Source texts of formatted documents:
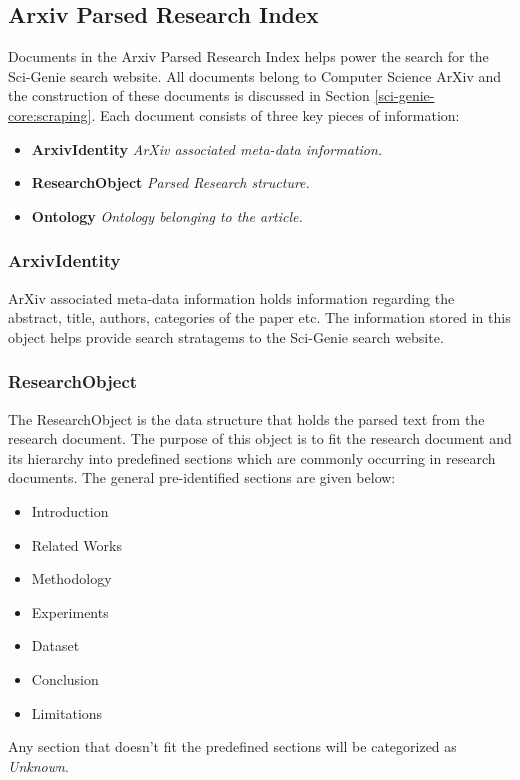\subsection{Arxiv Parsed Research Index}

Documents in the Arxiv Parsed Research Index helps power the search for the Sci-Genie search website. All documents belong to Computer Science ArXiv and 
the construction of these documents is discussed in Section \ref{sci-genie-core:scraping}. Each document consists of three 
key pieces of information:
\begin{itemize}
    \item \textbf{ArxivIdentity} \textit{ArXiv associated meta-data information.}
    \item \textbf{ResearchObject} \textit{Parsed Research structure.}
    \item \textbf{Ontology} \textit{Ontology belonging to the article.}
\end{itemize}

\subsubsection{ArxivIdentity}
ArXiv associated meta-data information holds information regarding the abstract, title, authors, categories of the paper etc. 
The information stored in this object helps provide search stratagems to the Sci-Genie search website. 

\subsubsection{ResearchObject}
\label{sci-genie-core:data-layer:researchobj}
The ResearchObject is the data structure that holds the parsed text from the research document. 
The purpose of this object is to fit the research document and its hierarchy into predefined sections
which are commonly occurring in research documents. The general pre-identified sections are given below:
\begin{itemize}
    \item Introduction
    \item Related Works
    \item Methodology
    \item Experiments
    \item Dataset
    \item Conclusion
    \item Limitations
\end{itemize} 
Any section that doesn't fit the predefined sections will be categorized as \textit{Unknown}.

● What the exercise asks:
With the pictures left out, restate word for word every line of the data above, from the first down to the line that contains "The purpose of".

● Task solution:
\subsection{Arxiv Parsed Research Index}

Documents in the Arxiv Parsed Research Index helps power the search for the Sci-Genie search website. All documents belong to Computer Science ArXiv and 
the construction of these documents is discussed in Section \ref{sci-genie-core:scraping}. Each document consists of three 
key pieces of information:
\begin{itemize}
    \item \textbf{ArxivIdentity} \textit{ArXiv associated meta-data information.}
    \item \textbf{ResearchObject} \textit{Parsed Research structure.}
    \item \textbf{Ontology} \textit{Ontology belonging to the article.}
\end{itemize}

\subsubsection{ArxivIdentity}
ArXiv associated meta-data information holds information regarding the abstract, title, authors, categories of the paper etc. 
The information stored in this object helps provide search stratagems to the Sci-Genie search website. 

\subsubsection{ResearchObject}
\label{sci-genie-core:data-layer:researchobj}
The ResearchObject is the data structure that holds the parsed text from the research document. 
The purpose of this object is to fit the research document and its hierarchy into predefined sections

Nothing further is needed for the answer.